| PROBLEM REQUIREMENTS |
Across the records that follow, count each line holding "critic", and write only the total.

[Stored records]

# # # #

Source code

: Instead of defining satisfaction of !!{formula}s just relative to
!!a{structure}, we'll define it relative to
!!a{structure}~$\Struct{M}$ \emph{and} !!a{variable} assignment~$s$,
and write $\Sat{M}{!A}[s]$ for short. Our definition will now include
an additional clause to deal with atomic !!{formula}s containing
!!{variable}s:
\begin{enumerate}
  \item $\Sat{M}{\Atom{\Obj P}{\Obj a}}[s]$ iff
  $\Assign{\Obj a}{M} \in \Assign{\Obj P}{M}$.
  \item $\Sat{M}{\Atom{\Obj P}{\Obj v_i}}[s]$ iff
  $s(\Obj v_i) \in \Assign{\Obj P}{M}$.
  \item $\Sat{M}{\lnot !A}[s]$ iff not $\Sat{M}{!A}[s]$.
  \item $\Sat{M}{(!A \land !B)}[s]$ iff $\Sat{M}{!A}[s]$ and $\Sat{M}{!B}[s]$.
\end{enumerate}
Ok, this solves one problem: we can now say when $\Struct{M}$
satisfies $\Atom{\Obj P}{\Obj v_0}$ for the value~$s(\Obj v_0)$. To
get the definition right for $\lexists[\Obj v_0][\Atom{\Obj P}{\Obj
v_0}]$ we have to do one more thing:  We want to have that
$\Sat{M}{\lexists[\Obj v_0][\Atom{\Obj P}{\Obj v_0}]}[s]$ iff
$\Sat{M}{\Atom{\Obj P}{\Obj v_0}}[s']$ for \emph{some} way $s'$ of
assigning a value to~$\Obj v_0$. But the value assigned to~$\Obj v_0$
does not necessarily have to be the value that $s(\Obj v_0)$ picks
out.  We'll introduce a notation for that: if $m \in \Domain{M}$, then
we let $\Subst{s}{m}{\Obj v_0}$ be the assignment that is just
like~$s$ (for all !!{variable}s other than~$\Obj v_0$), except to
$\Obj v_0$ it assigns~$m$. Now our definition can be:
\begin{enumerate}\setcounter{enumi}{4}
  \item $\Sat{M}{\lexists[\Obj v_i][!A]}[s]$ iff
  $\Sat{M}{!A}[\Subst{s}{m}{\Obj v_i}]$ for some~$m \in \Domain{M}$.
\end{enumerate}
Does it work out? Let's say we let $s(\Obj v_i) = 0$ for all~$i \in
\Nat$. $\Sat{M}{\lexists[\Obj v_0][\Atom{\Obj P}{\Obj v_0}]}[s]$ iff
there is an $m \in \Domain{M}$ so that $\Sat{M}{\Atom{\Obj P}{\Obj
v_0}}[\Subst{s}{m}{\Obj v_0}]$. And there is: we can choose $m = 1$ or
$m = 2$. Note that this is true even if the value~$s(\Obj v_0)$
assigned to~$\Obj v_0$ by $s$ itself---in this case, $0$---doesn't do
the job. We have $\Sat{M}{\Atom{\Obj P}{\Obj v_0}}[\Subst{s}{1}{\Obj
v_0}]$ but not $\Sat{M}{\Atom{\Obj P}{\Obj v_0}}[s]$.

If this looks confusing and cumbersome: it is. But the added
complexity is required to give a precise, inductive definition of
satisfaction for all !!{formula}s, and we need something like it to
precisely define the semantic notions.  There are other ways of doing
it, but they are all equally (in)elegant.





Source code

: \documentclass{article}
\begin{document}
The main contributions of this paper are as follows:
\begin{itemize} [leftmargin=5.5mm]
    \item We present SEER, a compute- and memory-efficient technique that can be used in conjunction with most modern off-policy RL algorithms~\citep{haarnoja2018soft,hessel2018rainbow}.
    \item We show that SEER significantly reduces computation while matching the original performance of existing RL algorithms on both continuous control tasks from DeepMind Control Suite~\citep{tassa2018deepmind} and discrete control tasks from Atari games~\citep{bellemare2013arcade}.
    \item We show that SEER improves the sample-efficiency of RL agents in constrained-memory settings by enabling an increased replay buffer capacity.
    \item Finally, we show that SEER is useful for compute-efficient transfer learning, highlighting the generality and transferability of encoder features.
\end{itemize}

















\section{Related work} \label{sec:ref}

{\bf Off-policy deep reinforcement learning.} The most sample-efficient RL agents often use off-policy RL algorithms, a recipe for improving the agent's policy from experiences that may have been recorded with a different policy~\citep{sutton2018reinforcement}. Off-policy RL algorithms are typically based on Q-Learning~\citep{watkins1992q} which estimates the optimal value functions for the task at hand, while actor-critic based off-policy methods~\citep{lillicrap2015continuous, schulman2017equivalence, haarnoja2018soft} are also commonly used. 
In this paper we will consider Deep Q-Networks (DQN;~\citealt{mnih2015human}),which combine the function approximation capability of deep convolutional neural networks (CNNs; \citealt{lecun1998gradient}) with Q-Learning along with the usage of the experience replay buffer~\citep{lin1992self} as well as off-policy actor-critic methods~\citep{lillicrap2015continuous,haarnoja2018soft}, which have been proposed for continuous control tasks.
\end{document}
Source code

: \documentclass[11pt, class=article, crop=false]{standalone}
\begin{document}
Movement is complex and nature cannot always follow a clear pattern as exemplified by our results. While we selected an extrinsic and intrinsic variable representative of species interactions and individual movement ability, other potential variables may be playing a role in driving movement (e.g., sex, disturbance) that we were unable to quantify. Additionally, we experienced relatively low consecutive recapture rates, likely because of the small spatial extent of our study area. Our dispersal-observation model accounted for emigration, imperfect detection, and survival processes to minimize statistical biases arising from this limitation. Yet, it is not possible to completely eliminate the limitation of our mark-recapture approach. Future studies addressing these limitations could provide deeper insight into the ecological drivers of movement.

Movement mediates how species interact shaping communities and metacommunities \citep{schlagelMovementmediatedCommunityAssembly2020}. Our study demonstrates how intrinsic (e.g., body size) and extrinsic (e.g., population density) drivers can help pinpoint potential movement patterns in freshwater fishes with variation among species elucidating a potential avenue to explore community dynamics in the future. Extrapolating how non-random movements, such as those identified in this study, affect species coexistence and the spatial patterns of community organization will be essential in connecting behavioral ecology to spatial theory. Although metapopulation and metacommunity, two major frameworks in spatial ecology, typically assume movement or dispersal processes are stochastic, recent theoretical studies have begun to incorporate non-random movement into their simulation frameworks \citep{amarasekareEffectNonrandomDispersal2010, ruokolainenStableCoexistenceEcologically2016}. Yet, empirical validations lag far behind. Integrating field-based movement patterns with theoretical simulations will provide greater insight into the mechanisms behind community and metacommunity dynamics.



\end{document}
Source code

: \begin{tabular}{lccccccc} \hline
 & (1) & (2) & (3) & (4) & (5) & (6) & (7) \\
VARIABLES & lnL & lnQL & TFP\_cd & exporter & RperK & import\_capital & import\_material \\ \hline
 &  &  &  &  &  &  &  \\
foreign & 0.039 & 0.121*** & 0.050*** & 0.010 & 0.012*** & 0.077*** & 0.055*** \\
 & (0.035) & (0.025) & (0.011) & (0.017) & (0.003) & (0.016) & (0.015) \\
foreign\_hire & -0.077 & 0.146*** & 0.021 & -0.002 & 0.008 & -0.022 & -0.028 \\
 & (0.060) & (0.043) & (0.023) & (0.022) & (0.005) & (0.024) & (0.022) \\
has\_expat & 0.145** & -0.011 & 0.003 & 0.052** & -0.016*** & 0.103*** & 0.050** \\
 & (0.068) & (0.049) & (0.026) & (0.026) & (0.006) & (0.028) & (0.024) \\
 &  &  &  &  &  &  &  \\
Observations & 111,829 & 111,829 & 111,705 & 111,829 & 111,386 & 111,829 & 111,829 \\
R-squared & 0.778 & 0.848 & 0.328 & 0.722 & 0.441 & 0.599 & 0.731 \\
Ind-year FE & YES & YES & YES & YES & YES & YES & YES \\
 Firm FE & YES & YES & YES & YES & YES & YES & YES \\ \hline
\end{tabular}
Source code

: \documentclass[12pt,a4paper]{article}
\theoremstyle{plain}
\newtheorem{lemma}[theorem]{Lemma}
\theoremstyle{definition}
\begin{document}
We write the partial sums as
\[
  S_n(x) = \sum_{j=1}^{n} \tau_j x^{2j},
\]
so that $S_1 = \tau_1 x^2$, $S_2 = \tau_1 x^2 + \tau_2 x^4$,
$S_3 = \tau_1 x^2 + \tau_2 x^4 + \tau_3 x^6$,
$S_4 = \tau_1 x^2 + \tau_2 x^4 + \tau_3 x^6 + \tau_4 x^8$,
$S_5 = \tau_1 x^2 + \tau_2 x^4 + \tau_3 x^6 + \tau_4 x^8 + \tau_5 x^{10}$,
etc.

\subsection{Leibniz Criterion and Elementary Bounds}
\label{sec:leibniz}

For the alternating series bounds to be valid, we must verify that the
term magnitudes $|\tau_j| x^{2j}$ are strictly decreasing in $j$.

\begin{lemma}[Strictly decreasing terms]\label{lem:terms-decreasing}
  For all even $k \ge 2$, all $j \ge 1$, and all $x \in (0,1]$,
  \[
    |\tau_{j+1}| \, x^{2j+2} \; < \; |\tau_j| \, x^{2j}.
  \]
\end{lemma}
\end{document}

# # # #

| TASK SOLUTION |
2